Follow Ambassador Madhuri Garg as she shares her experience at Project Alajuelita, Costa Rica! Each of our Ambassadors take on a project during their time on site that not only positively impact the community, but highlight the Ambassador's specific strengths. For Madhuri's project, she used her skills and interests in Bhangra, a popular Indian dance style, to help women in the community combat the current rise in obesity at Project Alajuelita.
When I arrived to Costa Rica, I thought I had a pretty good idea about what I would be doing. I was positive I would be working with kids on health education projects highlighting the importance of healthy eating and sanitation habits, but once I made it to Project Alajuelita I found that the staff had already been doing an amazing job with different health education presentations weekly. So again, I was off to ponder what I could do to help the community that had not already been getting done thus far. After my first week at the clinic, the one alarming trait I noticed with the patients was obesity. When I asked what they did for exercise, the most common response I received was nothing except for walking to pick up kids from school. People can be told what is good for them, and what they should be doing, but until they get a push of motivation to make the change it is hard to expect results. It is just human nature, I have heard multiple times not to procrastinate, but when a paper is due at midnight, you are sure to find me at the library at 11 o’clock freaking out! What the women of Alajuelita needed was a little push of motivation to exercise for obesity, and thus Bhangra Blowout was created.
The goal of this project has essentially been to boost women’s mentality about their body, and increase their desire to exercise for the betterment of their health. Natalia, the superstar doctor working at the FIMRC site, sees many women on the daily and the most common underlying issue for health problems is obesity! Bhangra blowout is a project developed to target this issue, and by no means do I think after 3 months of classes obesity will be eradicated among the women, but it is a start to changing lifestyle habits. Bhangra is a form of dance originating from northern region of India, Punjab. It is not heavily focused on form, but more free flowing, it is like Zumba with more of an Indian flare. Getting the women up and moving to loud, energetic music for an hour, to help take their minds off daily stresses in life is not just helpful for physical health, but also mental well-being.

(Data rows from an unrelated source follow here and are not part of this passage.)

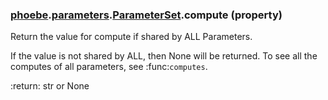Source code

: ### [phoebe](phoebe.md).[parameters](phoebe.parameters.md).[ParameterSet](phoebe.parameters.ParameterSet.md).compute (property)




Return the value for compute if shared by ALL Parameters.

If the value is not shared by ALL, then None will be returned.  To see
all the computes of all parameters, see :func:`computes`.

:return: str or None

We passed out flyers to the community in hopes they would give it a chance. The day arrived for class one, all day my mind was circling in fear no one would show up. Then as it was almost 1:30, women started trickling in, and I was beyond shocked! THEY CAME, THEY ACTUALLY CAME! I was shocked by the turnout, these women, not knowing what the class would be about, had the courage to show up, which is half the battle. During the first class we went around learning a bit about everyone, and set the atmosphere of the class to have fun, forget about worries and just move to the music. As long as they are having fun and giving it their all, it is a success for me! The class exceeded all my highest expectations, the women were more than willing to learn the moves, seemed to have a great time, and were catching on like wild fire.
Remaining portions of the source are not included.